The problem we experience is that when we measure for example the time between switch 1 to 3, it sometimes give a timing of 4ms for switch 1 to switch 2 and then a timing of 194ms for switch 2 to 3. And we know for sure that isn't the real timing since we also track the timing with our phone to validate the results.
Also the object goes sometimes faster and slower irregularly if we follow the timing of the arduino and that can't happen since energy decreases and so the speed.

So for example we get the following timing if we use the millis() function instead of the micros():
Switch 1 : 16634
Switch 2 : 16725
Switch 3 : 16821
Switch 4 : 16824
Switch 5 : 17009
Switch 6 : 17023
Switch 7 : 17231
Time from switch 1 to switch 2 :91
Time from switch 2 to switch 3 :96
Time from switch 3 to switch 4 :3
Time from switch 4 to switch 5 :185
Time from switch 5 to switch 6 : 14
Time from switch 7 to switch 8 : 208

NOTE that this isn't the real life data since I closed the arduino terminal last friday and lost the exact timing, but it is what keeps happening for 3 weeks now. Real life data shows almost the same thing.

A view of our setup:

Marked in red are the switches we now use. Also to exclude slipping we have gone from a ball to a pvc cillinder now. But that didn't change the data as mentioned. On the picture is still an iron ball. I will show tomorrow a better picture of the setup. We didn't have much time to update the picture of our setup last friday unfortunately.

What exactly does the setup do? Looks like possibly the arm with a white/black block on it hits a ball, which rolls up the slope, then back down again. Or does it operate opposite to this, with the ball being released at the top and measuring the timing as it rolls down the slope?

Yes, the arm with the white/black block pushes the ball (which is now a cilinder) up on a slope. So we start at the bottom and the cilinder moves upwards.

Eventually we want to use the measured timing between two switches to calculate the speed. Those speeds we can (curve)fit with a model. This will give us only 1 speed which we will later use to calculate what the impulse given to our setup was.
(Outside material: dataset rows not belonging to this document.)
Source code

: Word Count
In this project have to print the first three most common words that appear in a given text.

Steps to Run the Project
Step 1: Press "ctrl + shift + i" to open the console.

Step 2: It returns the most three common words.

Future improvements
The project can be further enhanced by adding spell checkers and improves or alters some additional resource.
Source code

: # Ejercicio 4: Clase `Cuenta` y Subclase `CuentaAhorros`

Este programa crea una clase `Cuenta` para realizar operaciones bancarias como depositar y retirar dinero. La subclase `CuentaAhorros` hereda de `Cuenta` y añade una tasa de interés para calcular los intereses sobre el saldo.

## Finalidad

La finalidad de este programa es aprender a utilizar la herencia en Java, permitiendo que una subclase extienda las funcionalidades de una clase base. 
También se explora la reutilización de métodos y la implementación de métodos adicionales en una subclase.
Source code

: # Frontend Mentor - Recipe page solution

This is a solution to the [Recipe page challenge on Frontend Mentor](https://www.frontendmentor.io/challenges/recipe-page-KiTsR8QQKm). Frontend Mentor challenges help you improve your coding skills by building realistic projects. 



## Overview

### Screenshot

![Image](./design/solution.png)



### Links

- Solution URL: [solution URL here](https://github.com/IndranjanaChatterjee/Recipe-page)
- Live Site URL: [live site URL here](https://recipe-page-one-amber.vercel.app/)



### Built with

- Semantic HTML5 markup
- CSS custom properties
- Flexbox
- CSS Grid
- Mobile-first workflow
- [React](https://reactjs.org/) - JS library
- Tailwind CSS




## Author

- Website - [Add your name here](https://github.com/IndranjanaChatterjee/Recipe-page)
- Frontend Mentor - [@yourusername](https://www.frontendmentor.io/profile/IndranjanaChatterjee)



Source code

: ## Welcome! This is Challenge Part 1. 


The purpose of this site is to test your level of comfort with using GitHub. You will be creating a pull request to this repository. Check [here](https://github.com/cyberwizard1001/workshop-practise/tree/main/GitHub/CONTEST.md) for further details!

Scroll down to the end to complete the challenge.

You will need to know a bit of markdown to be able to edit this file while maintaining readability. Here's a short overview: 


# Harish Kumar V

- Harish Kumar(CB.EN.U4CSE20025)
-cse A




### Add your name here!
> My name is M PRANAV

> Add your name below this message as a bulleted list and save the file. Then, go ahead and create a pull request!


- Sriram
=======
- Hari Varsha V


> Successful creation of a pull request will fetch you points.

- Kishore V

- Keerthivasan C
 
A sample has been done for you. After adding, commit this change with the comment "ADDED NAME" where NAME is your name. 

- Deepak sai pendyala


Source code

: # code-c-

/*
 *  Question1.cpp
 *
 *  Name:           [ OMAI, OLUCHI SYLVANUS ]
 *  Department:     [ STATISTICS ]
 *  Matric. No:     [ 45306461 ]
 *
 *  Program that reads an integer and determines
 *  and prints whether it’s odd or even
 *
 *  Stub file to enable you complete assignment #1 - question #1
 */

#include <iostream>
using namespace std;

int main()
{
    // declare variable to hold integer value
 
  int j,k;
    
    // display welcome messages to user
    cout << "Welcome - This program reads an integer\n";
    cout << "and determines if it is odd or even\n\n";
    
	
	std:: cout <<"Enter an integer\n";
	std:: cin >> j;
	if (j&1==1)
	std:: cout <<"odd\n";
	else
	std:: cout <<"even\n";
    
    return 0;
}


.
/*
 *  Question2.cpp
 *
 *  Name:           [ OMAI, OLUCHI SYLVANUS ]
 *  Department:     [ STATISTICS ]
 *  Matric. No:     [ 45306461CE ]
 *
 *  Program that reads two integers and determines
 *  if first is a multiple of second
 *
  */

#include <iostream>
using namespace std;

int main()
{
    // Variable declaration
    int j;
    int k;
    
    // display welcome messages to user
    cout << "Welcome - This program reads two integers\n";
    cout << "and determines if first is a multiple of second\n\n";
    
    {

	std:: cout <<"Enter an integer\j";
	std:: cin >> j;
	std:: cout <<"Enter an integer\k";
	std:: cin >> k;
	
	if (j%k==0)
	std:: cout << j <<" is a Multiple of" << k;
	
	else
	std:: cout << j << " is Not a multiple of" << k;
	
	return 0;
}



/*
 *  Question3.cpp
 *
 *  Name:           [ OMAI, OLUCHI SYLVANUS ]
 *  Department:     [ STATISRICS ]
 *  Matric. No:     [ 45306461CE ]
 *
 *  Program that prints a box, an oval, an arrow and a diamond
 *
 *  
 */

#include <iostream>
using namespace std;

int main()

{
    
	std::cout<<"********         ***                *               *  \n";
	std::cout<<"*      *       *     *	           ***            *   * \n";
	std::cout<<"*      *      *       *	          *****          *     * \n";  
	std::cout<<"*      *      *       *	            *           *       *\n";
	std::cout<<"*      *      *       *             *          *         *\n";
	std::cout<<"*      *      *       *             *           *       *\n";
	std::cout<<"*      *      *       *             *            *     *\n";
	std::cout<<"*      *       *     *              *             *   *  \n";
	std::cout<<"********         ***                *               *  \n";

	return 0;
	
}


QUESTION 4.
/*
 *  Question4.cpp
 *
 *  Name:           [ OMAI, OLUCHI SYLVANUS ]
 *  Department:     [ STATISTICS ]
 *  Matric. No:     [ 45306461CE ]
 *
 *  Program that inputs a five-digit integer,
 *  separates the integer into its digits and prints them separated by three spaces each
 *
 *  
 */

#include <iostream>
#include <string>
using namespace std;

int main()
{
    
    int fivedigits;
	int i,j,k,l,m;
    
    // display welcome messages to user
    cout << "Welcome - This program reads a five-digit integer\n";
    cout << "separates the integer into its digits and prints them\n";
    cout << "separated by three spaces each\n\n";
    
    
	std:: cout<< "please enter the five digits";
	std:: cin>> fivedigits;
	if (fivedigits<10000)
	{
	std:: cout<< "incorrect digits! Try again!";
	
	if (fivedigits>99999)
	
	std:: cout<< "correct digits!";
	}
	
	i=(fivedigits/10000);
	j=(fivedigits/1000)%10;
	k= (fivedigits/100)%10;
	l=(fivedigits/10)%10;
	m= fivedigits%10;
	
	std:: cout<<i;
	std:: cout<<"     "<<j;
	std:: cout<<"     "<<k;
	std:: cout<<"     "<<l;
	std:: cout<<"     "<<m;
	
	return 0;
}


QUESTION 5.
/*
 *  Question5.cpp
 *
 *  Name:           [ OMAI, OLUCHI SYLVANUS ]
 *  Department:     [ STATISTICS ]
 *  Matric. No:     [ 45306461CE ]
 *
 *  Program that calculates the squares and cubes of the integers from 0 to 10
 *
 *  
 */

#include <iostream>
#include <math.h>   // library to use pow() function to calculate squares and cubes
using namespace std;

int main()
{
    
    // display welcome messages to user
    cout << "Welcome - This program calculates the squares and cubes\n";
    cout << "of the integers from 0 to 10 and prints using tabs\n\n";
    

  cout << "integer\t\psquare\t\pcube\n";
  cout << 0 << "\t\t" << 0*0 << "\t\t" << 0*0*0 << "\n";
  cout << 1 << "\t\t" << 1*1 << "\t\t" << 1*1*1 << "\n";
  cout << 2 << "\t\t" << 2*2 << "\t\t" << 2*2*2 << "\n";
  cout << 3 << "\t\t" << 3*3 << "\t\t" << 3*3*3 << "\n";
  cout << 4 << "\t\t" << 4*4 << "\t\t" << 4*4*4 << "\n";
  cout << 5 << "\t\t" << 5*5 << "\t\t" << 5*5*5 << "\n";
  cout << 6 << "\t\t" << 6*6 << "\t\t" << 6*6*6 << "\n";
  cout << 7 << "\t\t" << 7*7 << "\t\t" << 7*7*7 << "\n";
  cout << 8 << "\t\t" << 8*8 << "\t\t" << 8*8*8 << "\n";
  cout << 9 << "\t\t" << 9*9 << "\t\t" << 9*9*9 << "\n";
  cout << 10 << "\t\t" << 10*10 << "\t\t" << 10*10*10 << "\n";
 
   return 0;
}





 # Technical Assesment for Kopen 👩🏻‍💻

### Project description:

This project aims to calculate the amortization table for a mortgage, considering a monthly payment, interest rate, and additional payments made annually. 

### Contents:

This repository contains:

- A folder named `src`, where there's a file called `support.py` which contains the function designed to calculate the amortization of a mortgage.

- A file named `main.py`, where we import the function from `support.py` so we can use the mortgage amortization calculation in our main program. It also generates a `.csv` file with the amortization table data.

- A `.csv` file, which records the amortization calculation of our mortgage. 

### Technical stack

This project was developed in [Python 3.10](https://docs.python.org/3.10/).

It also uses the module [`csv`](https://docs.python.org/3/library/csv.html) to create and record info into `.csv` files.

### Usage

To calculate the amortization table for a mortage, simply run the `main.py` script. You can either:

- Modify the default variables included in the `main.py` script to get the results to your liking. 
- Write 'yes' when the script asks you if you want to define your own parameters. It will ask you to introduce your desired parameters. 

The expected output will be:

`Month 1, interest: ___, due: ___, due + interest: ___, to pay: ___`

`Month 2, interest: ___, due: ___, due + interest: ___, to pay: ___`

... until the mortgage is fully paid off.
We will calibrate the results with a pendulum and have calculated for different weights what the impulse would be when no energy is lost.

So it looks like you really only need to measure the switch intervals on the way up in order to do the calculations.

This is not required with the switch configuration you have, and I would remove the delay(10).